Professor Faith Osier
Pathogen Vector and Host Biology, Centre for Tropical Medicine and Global Health, KEMRI-Wellcome Trust
It was during her general paediatric training in Kenya that Visiting Professor Faith Osier first realised how little was known about human immunity against malaria. This experience not only gave her a greater appreciation for the difficulties involved in developing an effective vaccine against malaria, it also sparked her passion for research.
After completing her early education in Kenya and attending Medical School, Dr Osier admits she had pretty vague ideas about becoming a doctor and “developing cures for diseases like HIV,” when she started her medical internship at the Coast General Provincial Hospital in Mombasa, Kenya. Following her medical training Dr Osier was offered a post to study general paediatrics at the KEMRI-Wellcome Trust Programme in Kilifi, where she first developed an interest in research.
Dr Osier is now building a small research group at the KEMRI Centre for Geographic Medicine Research in Kilifi, Kenya, focusing on identifying the targets and mechanisms that underlie acquired immunity to malaria. She is also committed to capacity building for African scientists.
“My vision is to see an effective malaria vaccine made freely available to the poorest communities in rural Africa. I hope to remain in Africa, working to develop solutions to pertinent health issues facing the continent, and training the next generation of researchers to carry the mantle,” Dr Osier says.
While achieving balance between her busy work schedule and home life can be a challenge, Dr Osier says she manages by being as effective as she can during working hours, and saving after hours and weekends for quality time with family.
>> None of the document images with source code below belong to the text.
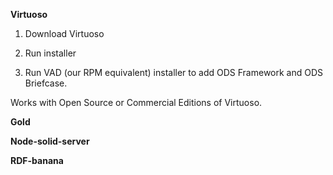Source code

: **Virtuoso**

1. Download Virtuoso

2. Run installer

3. Run VAD \(our RPM equivalent\) installer to add ODS Framework and ODS Briefcase.

Works with Open Source or Commercial Editions of Virtuoso.

**Gold**

**Node-solid-server**

**RDF-banana**

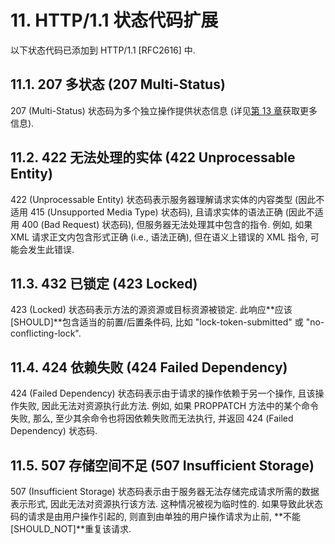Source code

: # 11. HTTP/1.1 状态代码扩展

以下状态代码已添加到 HTTP/1.1 [RFC2616] 中.

## 11.1. 207 多状态 (207 Multi-Status)

207 (Multi-Status) 状态码为多个独立操作提供状态信息
(详见[第 13 章][SECTION#13]获取更多信息).

## 11.2. 422 无法处理的实体 (422 Unprocessable Entity)

422 (Unprocessable Entity) 状态码表示服务器理解请求实体的内容类型
(因此不适用 415 (Unsupported Media Type) 状态码), 且请求实体的语法正确
(因此不适用 400 (Bad Request) 状态码), 但服务器无法处理其中包含的指令.
例如, 如果 XML 请求正文内包含形式正确 (i.e., 语法正确),
但在语义上错误的 XML 指令, 可能会发生此错误.

## 11.3. 432 已锁定 (423 Locked)

423 (Locked) 状态码表示方法的源资源或目标资源被锁定.
此响应**应该[SHOULD]**包含适当的前置/后置条件码,
比如 "lock-token-submitted" 或 "no-conflicting-lock".

## 11.4. 424 依赖失败 (424 Failed Dependency)

424 (Failed Dependency) 状态码表示由于请求的操作依赖于另一个操作, 且该操作失败,
因此无法对资源执行此方法. 例如, 如果 PROPPATCH 方法中的某个命令失败, 那么,
至少其余命令也将因依赖失败而无法执行, 并返回 424 (Failed Dependency) 状态码.

## 11.5. 507 存储空间不足 (507 Insufficient Storage)

507 (Insufficient Storage) 状态码表示由于服务器无法存储完成请求所需的数据表示形式,
因此无法对资源执行该方法. 这种情况被视为临时性的. 如果导致此状态码的请求是由用户操作引起的,
则直到由单独的用户操作请求为止前, **不能[SHOULD_NOT]**重复该请求.

<!-- refs -->

[SECTION#13]: 13-multi_status_response.md
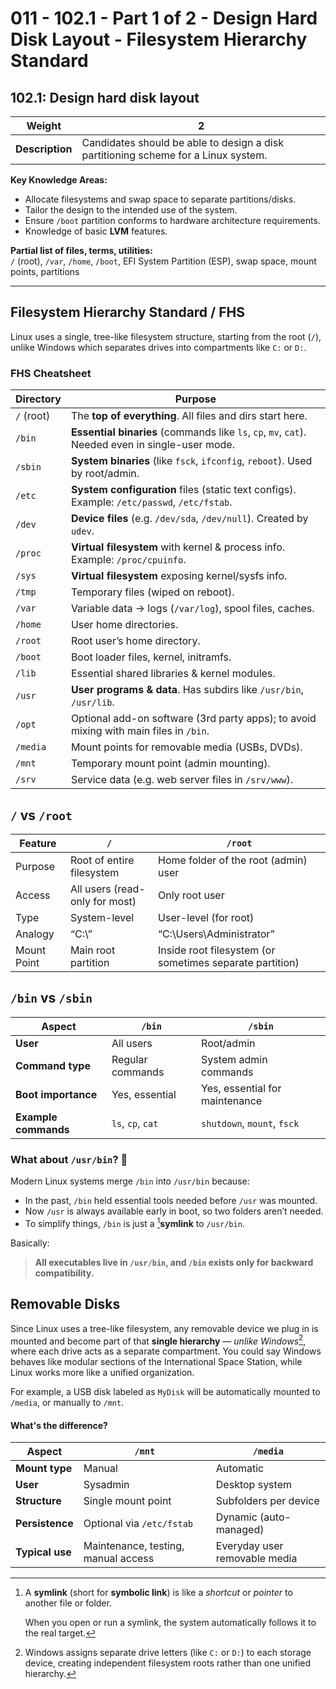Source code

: # 011 - 102.1 - Part 1 of 2 - Design Hard Disk Layout - Filesystem Hierarchy Standard
## 102.1: Design hard disk layout

|**Weight**|**2**|
|---|---|
|**Description**|Candidates should be able to design a disk partitioning scheme for a Linux system.|

**Key Knowledge Areas:**
- Allocate filesystems and swap space to separate partitions/disks.
- Tailor the design to the intended use of the system.
- Ensure `/boot` partition conforms to hardware architecture requirements.
- Knowledge of basic **LVM** features.

**Partial list of files, terms, utilities:**  
`/` (root), `/var`, `/home`, `/boot`, EFI System Partition (ESP), swap space, mount points, partitions

---


## Filesystem Hierarchy Standard / FHS
Linux uses a single, tree-like filesystem structure, starting from the root (`/`), unlike Windows which separates drives into compartments like `C:` or `D:`.


### FHS Cheatsheet
|Directory|Purpose|
|---|---|
|`/` (root)|The **top of everything**. All files and dirs start here.|
|`/bin`|**Essential binaries** (commands like `ls`, `cp`, `mv`, `cat`). Needed even in single-user mode.|
|`/sbin`|**System binaries** (like `fsck`, `ifconfig`, `reboot`). Used by root/admin.|
|`/etc`|**System configuration** files (static text configs). Example: `/etc/passwd`, `/etc/fstab`.|
|`/dev`|**Device files** (e.g. `/dev/sda`, `/dev/null`). Created by `udev`.|
|`/proc`|**Virtual filesystem** with kernel & process info. Example: `/proc/cpuinfo`.|
|`/sys`|**Virtual filesystem** exposing kernel/sysfs info.|
|`/tmp`|Temporary files (wiped on reboot).|
|`/var`|Variable data → logs (`/var/log`), spool files, caches.|
|`/home`|User home directories.|
|`/root`|Root user’s home directory.|
|`/boot`|Boot loader files, kernel, initramfs.|
|`/lib`|Essential shared libraries & kernel modules.|
|`/usr`|**User programs & data**. Has subdirs like `/usr/bin`, `/usr/lib`.|
|`/opt`|Optional add-on software (3rd party apps); to avoid mixing with main files in `/bin`.|
|`/media`|Mount points for removable media (USBs, DVDs).|
|`/mnt`|Temporary mount point (admin mounting).|
|`/srv`|Service data (e.g. web server files in `/srv/www`).|

## `/` vs `/root`
|Feature|`/`|`/root`|
|---|---|---|
|Purpose|Root of entire filesystem|Home folder of the root (admin) user|
|Access|All users (read-only for most)|Only root user|
|Type|System-level|User-level (for root)|
|Analogy|“C:\”|“C:\Users\Administrator”|
|Mount Point|Main root partition|Inside root filesystem (or sometimes separate partition)|

## `/bin` vs `/sbin`
|Aspect|`/bin`|`/sbin`|
|---|---|---|
|**User**|All users|Root/admin|
|**Command type**|Regular commands|System admin commands|
|**Boot importance**|Yes, essential|Yes, essential for maintenance|
|**Example commands**|`ls`, `cp`, `cat`|`shutdown`, `mount`, `fsck`|

### What about `/usr/bin`? 🤔
Modern Linux systems merge `/bin` into `/usr/bin` because:
- In the past, `/bin` held essential tools needed before `/usr` was mounted.
- Now `/usr` is always available early in boot, so two folders aren’t needed.
- To simplify things, `/bin` is just a [^2]**symlink** to `/usr/bin`.

Basically:
> **All executables live in `/usr/bin`, and `/bin` exists only for backward compatibility.**

## Removable Disks
Since Linux uses a tree-like filesystem, any removable device we plug in is mounted and become part of that **single hierarchy** — *unlike Windows*[^1], where each drive acts as a separate compartment. You could say Windows behaves like modular sections of the International Space Station, while Linux works more like a unified organization.

For example, a USB disk labeled as `MyDisk` will be automatically mounted to `/media`, or manually to `/mnt`. 

#### What's the difference?
|Aspect|`/mnt`|`/media`|
|---|---|---|
|**Mount type**|Manual|Automatic|
|**User**|Sysadmin|Desktop system|
|**Structure**|Single mount point|Subfolders per device|
|**Persistence**|Optional via `/etc/fstab`|Dynamic (auto-managed)|
|**Typical use**|Maintenance, testing, manual access|Everyday user removable media|

[^1]: Windows assigns separate drive letters (like `C:` or `D:`) to each storage device, creating independent filesystem roots rather than one unified hierarchy.

[^2]: A **symlink** (short for **symbolic link**) is like a _shortcut_ or _pointer_ to another file or folder.
	
	When you open or run a symlink, the system automatically follows it to the real target.
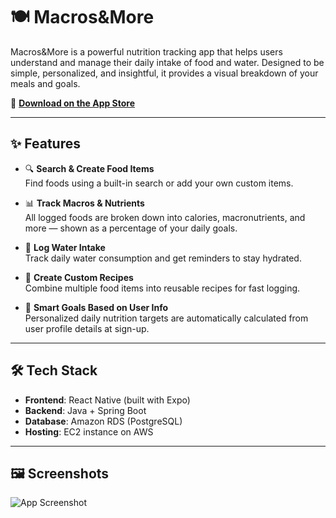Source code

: # 🍽️ Macros&More

Macros&More is a powerful nutrition tracking app that helps users understand and manage their daily intake of food and water. Designed to be simple, personalized, and insightful, it provides a visual breakdown of your meals and goals.

📱 **[Download on the App Store](https://apps.apple.com/us/app/macros-more/id6738377601)**

---

## ✨ Features

- 🔍 **Search & Create Food Items**  
  Find foods using a built-in search or add your own custom items.

- 📊 **Track Macros & Nutrients**  
  All logged foods are broken down into calories, macronutrients, and more — shown as a percentage of your daily goals.

- 🥤 **Log Water Intake**  
  Track daily water consumption and get reminders to stay hydrated.

- 🍱 **Create Custom Recipes**  
  Combine multiple food items into reusable recipes for fast logging.

- 🧮 **Smart Goals Based on User Info**  
  Personalized daily nutrition targets are automatically calculated from user profile details at sign-up.

---

## 🛠️ Tech Stack

- **Frontend**: React Native (built with Expo)
- **Backend**: Java + Spring Boot
- **Database**: Amazon RDS (PostgreSQL)
- **Hosting**: EC2 instance on AWS

---

## 🖼️ Screenshots

![App Screenshot](https://github.com/user-attachments/assets/134b817d-6a83-4401-a15d-c14528055b80)
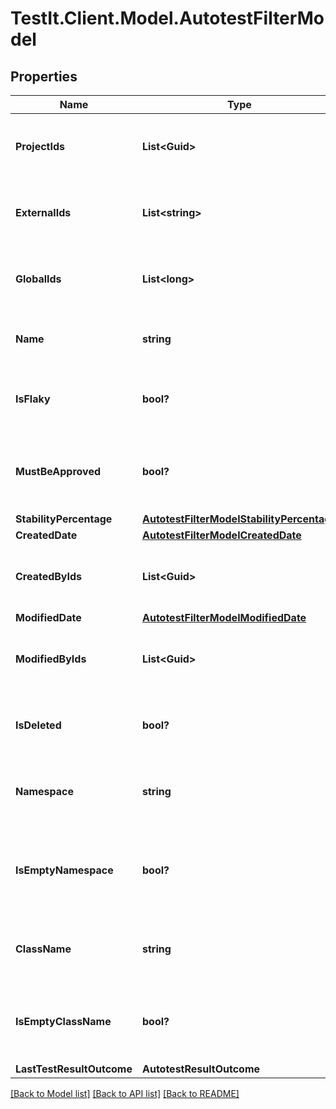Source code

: # TestIt.Client.Model.AutotestFilterModel

## Properties

Name | Type | Description | Notes
------------ | ------------- | ------------- | -------------
**ProjectIds** | **List&lt;Guid&gt;** | Specifies an autotest projects IDs to search for | [optional] 
**ExternalIds** | **List&lt;string&gt;** | Specifies an autotest external IDs to search for | [optional] 
**GlobalIds** | **List&lt;long&gt;** | Specifies an autotest global IDs to search for | [optional] 
**Name** | **string** | Specifies an autotest name to search for | [optional] 
**IsFlaky** | **bool?** | Specifies an autotest flaky status to search for | [optional] 
**MustBeApproved** | **bool?** | Specifies an autotest unapproved changes status to search for | [optional] 
**StabilityPercentage** | [**AutotestFilterModelStabilityPercentage**](AutotestFilterModelStabilityPercentage.md) |  | [optional] 
**CreatedDate** | [**AutotestFilterModelCreatedDate**](AutotestFilterModelCreatedDate.md) |  | [optional] 
**CreatedByIds** | **List&lt;Guid&gt;** | Specifies an autotest creator IDs to search for | [optional] 
**ModifiedDate** | [**AutotestFilterModelModifiedDate**](AutotestFilterModelModifiedDate.md) |  | [optional] 
**ModifiedByIds** | **List&lt;Guid&gt;** | Specifies an autotest last editor IDs to search for | [optional] 
**IsDeleted** | **bool?** | Specifies an autotest deleted status to search for | [optional] 
**Namespace** | **string** | Specifies an autotest namespace to search for | [optional] 
**IsEmptyNamespace** | **bool?** | Specifies an autotest namespace name presence status to search for | [optional] 
**ClassName** | **string** | Specifies an autotest class name to search for | [optional] 
**IsEmptyClassName** | **bool?** | Specifies an autotest class name presence status to search for | [optional] 
**LastTestResultOutcome** | **AutotestResultOutcome** |  | [optional] 

[[Back to Model list]](../README.md#documentation-for-models) [[Back to API list]](../README.md#documentation-for-api-endpoints) [[Back to README]](../README.md)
“At times in my career I have had to live away from my family while undertaking training overseas. I found this particularly difficult when I decided to take a toddler with me, without any additional support. I salute all women out there who take on family and work at the same time,” she says.
While there have certainly been challenges along the way Dr Osier considers herself lucky to have had “excellent mentors” throughout her career.
“My first mentor was Professor Charles Newton, who guided me through clinical research. Subsequently, I switched to basic science research where I have received long-term mentorship and inspiration from Professor Kevin Marsh. During my training I have also been mentored by Professors Anthony Scott, David Conway and James Beeson,” she says.
“These researchers have enabled me to appreciate and internalise what it takes to succeed in a very competitive scientific environment, and have equipped me with the skills I need to do so.”